▶ **Your assignment**: Give the records back exactly as written, but without the images.

▶ **Data in this exercise**:

▼▼▼

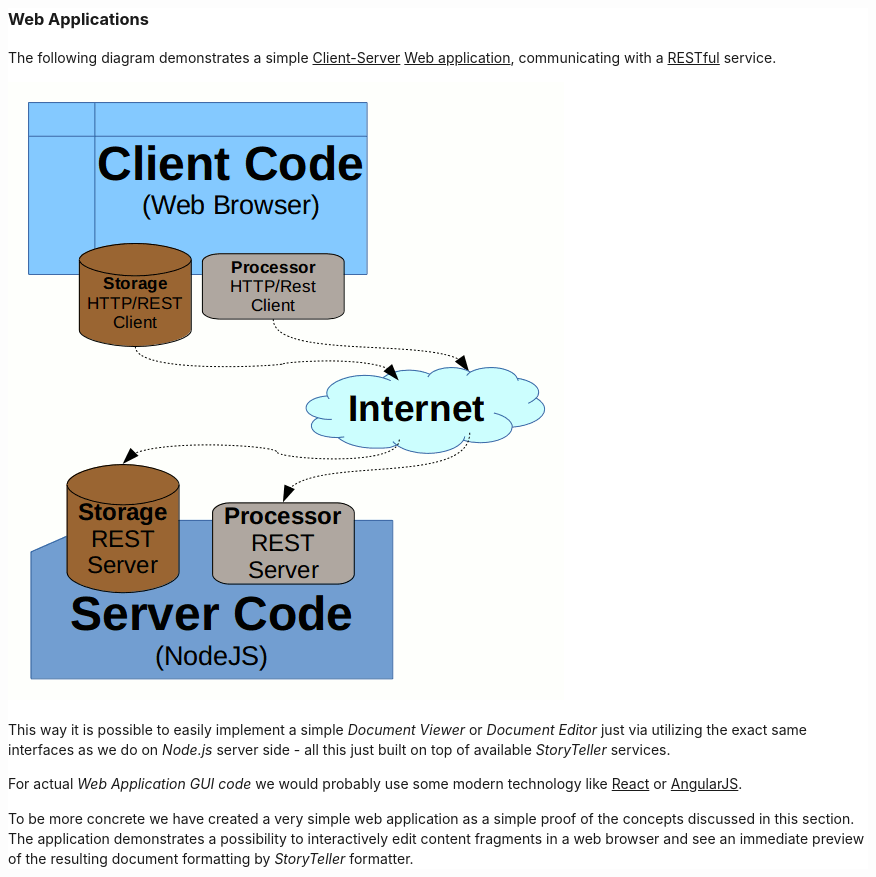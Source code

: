 ### Web Applications

The following diagram demonstrates a simple
[Client-Server](http://en.wikipedia.org/wiki/Client%E2%80%93server_model)
[Web application](http://en.wikipedia.org/wiki/Web_application),
communicating with a
[RESTful](http://en.wikipedia.org/wiki/Representational_state_transfer)
service.

![Web Application](web-app.png)

This way it is possible to easily implement a simple *Document Viewer*
or *Document Editor* just via utilizing the exact same interfaces as we
do on *Node.js* server side - all this just built on top of available
*StoryTeller* services.

For actual *Web Application GUI code* we would probably use some modern
technology like [React](https://facebook.github.io/react/) or
[AngularJS](https://angularjs.org).

To be more concrete we have created a very simple web application as a
simple proof of the concepts discussed in this section. The application
demonstrates a possibility to interactively edit content fragments in a
web browser and see an immediate preview of the resulting document
formatting by *StoryTeller* formatter.
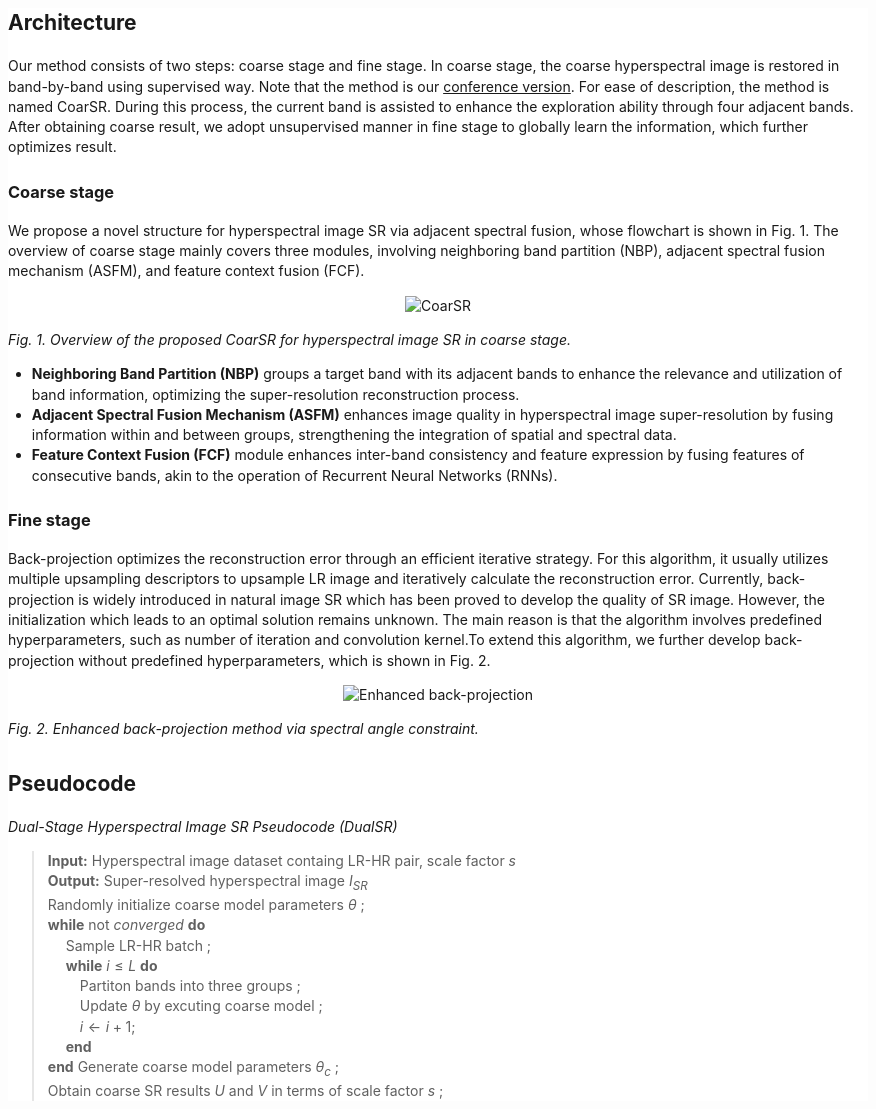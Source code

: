 ## Architecture
Our method consists of two steps: coarse stage and fine stage. In coarse stage, the coarse hyperspectral image is restored in band-by-band using supervised way. Note that the method is our [conference version](https://ieeexplore.ieee.org/document/9413980). For ease of description, the method is named CoarSR. During this process, the current band is assisted to enhance the exploration ability through four adjacent bands. After obtaining coarse result, we adopt unsupervised manner in fine stage to globally learn the information, which further optimizes result.  

### Coarse stage
We propose a novel structure for hyperspectral image SR via adjacent spectral fusion, whose flowchart is shown in Fig. 1. The overview of coarse stage mainly covers three modules, involving neighboring band partition (NBP), adjacent spectral fusion mechanism (ASFM), and feature context fusion (FCF).

<div align="center">
  
  ![CoarSR](https://raw.githubusercontent.com/qianngli/Images/master/DualSR/CoarSR.png)  
  
</div>

 *Fig. 1. Overview of the proposed CoarSR for hyperspectral image SR in coarse stage.*
 
- **Neighboring Band Partition (NBP)** groups a target band with its adjacent bands to enhance the relevance and utilization of band information, optimizing the super-resolution reconstruction process.
- **Adjacent Spectral Fusion Mechanism (ASFM)** enhances image quality in hyperspectral image super-resolution by fusing information within and between groups, strengthening the integration of spatial and spectral data.
- **Feature Context Fusion (FCF)** module enhances inter-band consistency and feature expression by fusing features of consecutive bands, akin to the operation of Recurrent Neural Networks (RNNs).

### Fine stage
Back-projection optimizes the reconstruction error through an efficient iterative strategy. For this algorithm, it usually utilizes multiple upsampling descriptors to upsample LR image and iteratively calculate the reconstruction error. Currently, back-projection is widely introduced in natural image SR which has been proved to develop the quality of SR image. However, the initialization which leads to an optimal solution remains unknown. The main reason is that the algorithm involves predefined hyperparameters, such as number of iteration and convolution kernel.To extend this algorithm, we further develop back-projection without predefined hyperparameters, which is shown in Fig. 2. 

<div align="center">
  
  ![Enhanced back-projection](https://raw.githubusercontent.com/qianngli/Images/master/DualSR/Enhanced_back_projection.png)  
 
</div>

*Fig. 2. Enhanced back-projection method via spectral angle constraint.*

## Pseudocode

*Dual-Stage Hyperspectral Image SR Pseudocode (DualSR)*

> **Input:** Hyperspectral image dataset containg LR-HR pair, scale factor $s$  
> **Output:** Super-resolved hyperspectral image $I_{SR}$  
> Randomly initialize coarse model parameters $\theta$ ;  
> **while** not *converged* **do**  
> &ensp;&ensp; Sample LR-HR batch ;  
> &ensp;&ensp; **while** $i≤L$ **do**  
> &ensp;&ensp;&ensp;&ensp; Partiton bands into three groups ;  
> &ensp;&ensp;&ensp;&ensp; Update $\theta$ by excuting coarse model ;  
> &ensp;&ensp;&ensp;&ensp; $i \gets i+1$;  
> &ensp;&ensp; **end**  
> **end** 
> Generate coarse model parameters $\theta_{c}$ ;  
> Obtain coarse SR results $U$ and $V$ in terms of scale factor $s$ ;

▲▲▲

▶ **Answer to this problem**:
Source code

: ### Web Applications

The following diagram demonstrates a simple
[Client-Server](http://en.wikipedia.org/wiki/Client%E2%80%93server_model)
[Web application](http://en.wikipedia.org/wiki/Web_application),
communicating with a
[RESTful](http://en.wikipedia.org/wiki/Representational_state_transfer)
service.

![Web Application](web-app.png)

This way it is possible to easily implement a simple *Document Viewer*
or *Document Editor* just via utilizing the exact same interfaces as we
do on *Node.js* server side - all this just built on top of available
*StoryTeller* services.

For actual *Web Application GUI code* we would probably use some modern
technology like [React](https://facebook.github.io/react/) or
[AngularJS](https://angularjs.org).

To be more concrete we have created a very simple web application as a
simple proof of the concepts discussed in this section. The application
demonstrates a possibility to interactively edit content fragments in a
web browser and see an immediate preview of the resulting document
formatting by *StoryTeller* formatter.
Source code

: ## Architecture
Our method consists of two steps: coarse stage and fine stage. In coarse stage, the coarse hyperspectral image is restored in band-by-band using supervised way. Note that the method is our [conference version](https://ieeexplore.ieee.org/document/9413980). For ease of description, the method is named CoarSR. During this process, the current band is assisted to enhance the exploration ability through four adjacent bands. After obtaining coarse result, we adopt unsupervised manner in fine stage to globally learn the information, which further optimizes result.  

### Coarse stage
We propose a novel structure for hyperspectral image SR via adjacent spectral fusion, whose flowchart is shown in Fig. 1. The overview of coarse stage mainly covers three modules, involving neighboring band partition (NBP), adjacent spectral fusion mechanism (ASFM), and feature context fusion (FCF).

<div align="center">
  
  ![CoarSR](https://raw.githubusercontent.com/qianngli/Images/master/DualSR/CoarSR.png)  
  
</div>

 *Fig. 1. Overview of the proposed CoarSR for hyperspectral image SR in coarse stage.*
 
- **Neighboring Band Partition (NBP)** groups a target band with its adjacent bands to enhance the relevance and utilization of band information, optimizing the super-resolution reconstruction process.
- **Adjacent Spectral Fusion Mechanism (ASFM)** enhances image quality in hyperspectral image super-resolution by fusing information within and between groups, strengthening the integration of spatial and spectral data.
- **Feature Context Fusion (FCF)** module enhances inter-band consistency and feature expression by fusing features of consecutive bands, akin to the operation of Recurrent Neural Networks (RNNs).

### Fine stage
Back-projection optimizes the reconstruction error through an efficient iterative strategy. For this algorithm, it usually utilizes multiple upsampling descriptors to upsample LR image and iteratively calculate the reconstruction error. Currently, back-projection is widely introduced in natural image SR which has been proved to develop the quality of SR image. However, the initialization which leads to an optimal solution remains unknown. The main reason is that the algorithm involves predefined hyperparameters, such as number of iteration and convolution kernel.To extend this algorithm, we further develop back-projection without predefined hyperparameters, which is shown in Fig. 2. 

<div align="center">
  
  ![Enhanced back-projection](https://raw.githubusercontent.com/qianngli/Images/master/DualSR/Enhanced_back_projection.png)  
 
</div>

*Fig. 2. Enhanced back-projection method via spectral angle constraint.*

## Pseudocode

*Dual-Stage Hyperspectral Image SR Pseudocode (DualSR)*

> **Input:** Hyperspectral image dataset containg LR-HR pair, scale factor $s$  
> **Output:** Super-resolved hyperspectral image $I_{SR}$  
> Randomly initialize coarse model parameters $\theta$ ;  
> **while** not *converged* **do**  
> &ensp;&ensp; Sample LR-HR batch ;  
> &ensp;&ensp; **while** $i≤L$ **do**  
> &ensp;&ensp;&ensp;&ensp; Partiton bands into three groups ;  
> &ensp;&ensp;&ensp;&ensp; Update $\theta$ by excuting coarse model ;  
> &ensp;&ensp;&ensp;&ensp; $i \gets i+1$;  
> &ensp;&ensp; **end**  
> **end** 
> Generate coarse model parameters $\theta_{c}$ ;  
> Obtain coarse SR results $U$ and $V$ in terms of scale factor $s$ ;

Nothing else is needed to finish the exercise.